The task: Below are records; give the number of their lines that contain "tabular", and only that number.

Dataset entries

Start of Block

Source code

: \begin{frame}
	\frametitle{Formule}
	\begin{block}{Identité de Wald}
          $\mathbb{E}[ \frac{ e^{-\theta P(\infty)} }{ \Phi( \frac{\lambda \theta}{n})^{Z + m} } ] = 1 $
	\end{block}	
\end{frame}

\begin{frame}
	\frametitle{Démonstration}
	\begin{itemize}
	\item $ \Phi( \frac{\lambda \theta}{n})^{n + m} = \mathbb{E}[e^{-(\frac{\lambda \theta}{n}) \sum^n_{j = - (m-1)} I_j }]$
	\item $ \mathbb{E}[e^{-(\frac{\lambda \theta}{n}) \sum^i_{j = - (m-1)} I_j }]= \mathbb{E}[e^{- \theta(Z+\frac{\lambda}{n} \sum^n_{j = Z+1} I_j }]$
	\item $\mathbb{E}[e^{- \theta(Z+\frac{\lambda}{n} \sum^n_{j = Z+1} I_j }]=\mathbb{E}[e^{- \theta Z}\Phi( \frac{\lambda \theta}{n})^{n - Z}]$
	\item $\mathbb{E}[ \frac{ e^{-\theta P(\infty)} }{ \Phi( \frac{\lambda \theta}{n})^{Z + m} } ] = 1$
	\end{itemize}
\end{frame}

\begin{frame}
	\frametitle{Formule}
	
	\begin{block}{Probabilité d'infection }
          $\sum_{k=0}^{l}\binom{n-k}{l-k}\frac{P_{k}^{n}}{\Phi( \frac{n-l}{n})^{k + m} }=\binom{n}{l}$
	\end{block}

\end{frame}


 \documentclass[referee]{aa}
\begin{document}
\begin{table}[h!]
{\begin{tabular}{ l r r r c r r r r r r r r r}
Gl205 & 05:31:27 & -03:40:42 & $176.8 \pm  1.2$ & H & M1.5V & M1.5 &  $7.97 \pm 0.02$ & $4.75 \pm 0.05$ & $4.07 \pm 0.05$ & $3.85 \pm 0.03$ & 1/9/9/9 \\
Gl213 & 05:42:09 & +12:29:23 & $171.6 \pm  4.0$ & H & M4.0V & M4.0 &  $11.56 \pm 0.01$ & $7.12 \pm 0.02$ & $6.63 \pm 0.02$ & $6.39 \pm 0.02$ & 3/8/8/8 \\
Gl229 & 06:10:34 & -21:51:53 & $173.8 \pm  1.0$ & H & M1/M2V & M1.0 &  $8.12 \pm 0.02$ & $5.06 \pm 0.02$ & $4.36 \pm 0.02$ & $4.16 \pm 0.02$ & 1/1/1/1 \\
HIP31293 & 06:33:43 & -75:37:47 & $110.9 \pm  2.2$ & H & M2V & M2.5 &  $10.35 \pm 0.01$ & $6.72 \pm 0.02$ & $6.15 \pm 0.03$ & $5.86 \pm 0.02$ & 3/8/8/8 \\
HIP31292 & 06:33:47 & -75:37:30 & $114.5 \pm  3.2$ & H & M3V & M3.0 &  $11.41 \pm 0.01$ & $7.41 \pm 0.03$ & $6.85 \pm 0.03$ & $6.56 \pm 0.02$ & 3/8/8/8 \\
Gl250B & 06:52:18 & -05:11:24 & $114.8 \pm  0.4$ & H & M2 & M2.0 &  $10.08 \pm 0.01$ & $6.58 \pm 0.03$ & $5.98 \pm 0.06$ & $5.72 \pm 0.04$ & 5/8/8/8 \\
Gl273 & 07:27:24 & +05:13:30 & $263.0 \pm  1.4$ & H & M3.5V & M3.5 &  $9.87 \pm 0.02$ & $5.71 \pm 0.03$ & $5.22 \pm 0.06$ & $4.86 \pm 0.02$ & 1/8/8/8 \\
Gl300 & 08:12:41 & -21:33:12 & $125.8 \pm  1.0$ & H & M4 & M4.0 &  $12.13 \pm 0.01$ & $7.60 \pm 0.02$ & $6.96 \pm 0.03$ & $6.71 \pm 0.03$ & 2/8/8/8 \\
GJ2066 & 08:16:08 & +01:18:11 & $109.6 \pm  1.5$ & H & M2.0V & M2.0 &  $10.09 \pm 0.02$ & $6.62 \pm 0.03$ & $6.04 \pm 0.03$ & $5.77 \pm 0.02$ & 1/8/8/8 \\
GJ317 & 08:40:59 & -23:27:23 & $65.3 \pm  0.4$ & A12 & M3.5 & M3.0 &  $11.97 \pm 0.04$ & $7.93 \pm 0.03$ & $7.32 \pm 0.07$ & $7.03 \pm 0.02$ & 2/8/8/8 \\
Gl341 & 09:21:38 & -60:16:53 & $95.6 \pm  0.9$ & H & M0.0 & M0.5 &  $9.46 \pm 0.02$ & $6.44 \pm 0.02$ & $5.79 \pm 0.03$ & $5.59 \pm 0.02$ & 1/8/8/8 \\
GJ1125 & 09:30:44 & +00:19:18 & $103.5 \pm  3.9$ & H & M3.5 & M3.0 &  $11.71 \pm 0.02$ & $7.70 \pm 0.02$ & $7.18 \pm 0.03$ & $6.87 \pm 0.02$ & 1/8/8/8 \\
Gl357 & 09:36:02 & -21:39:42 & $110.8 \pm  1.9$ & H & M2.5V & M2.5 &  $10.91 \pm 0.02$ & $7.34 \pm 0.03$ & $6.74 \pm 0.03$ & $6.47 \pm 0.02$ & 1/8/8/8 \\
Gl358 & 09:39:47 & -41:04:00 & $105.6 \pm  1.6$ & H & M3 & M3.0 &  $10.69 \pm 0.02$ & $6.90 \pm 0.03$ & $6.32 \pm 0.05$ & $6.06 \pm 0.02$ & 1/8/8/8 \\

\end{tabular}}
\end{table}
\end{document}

End of Block

Response to this exercise: 2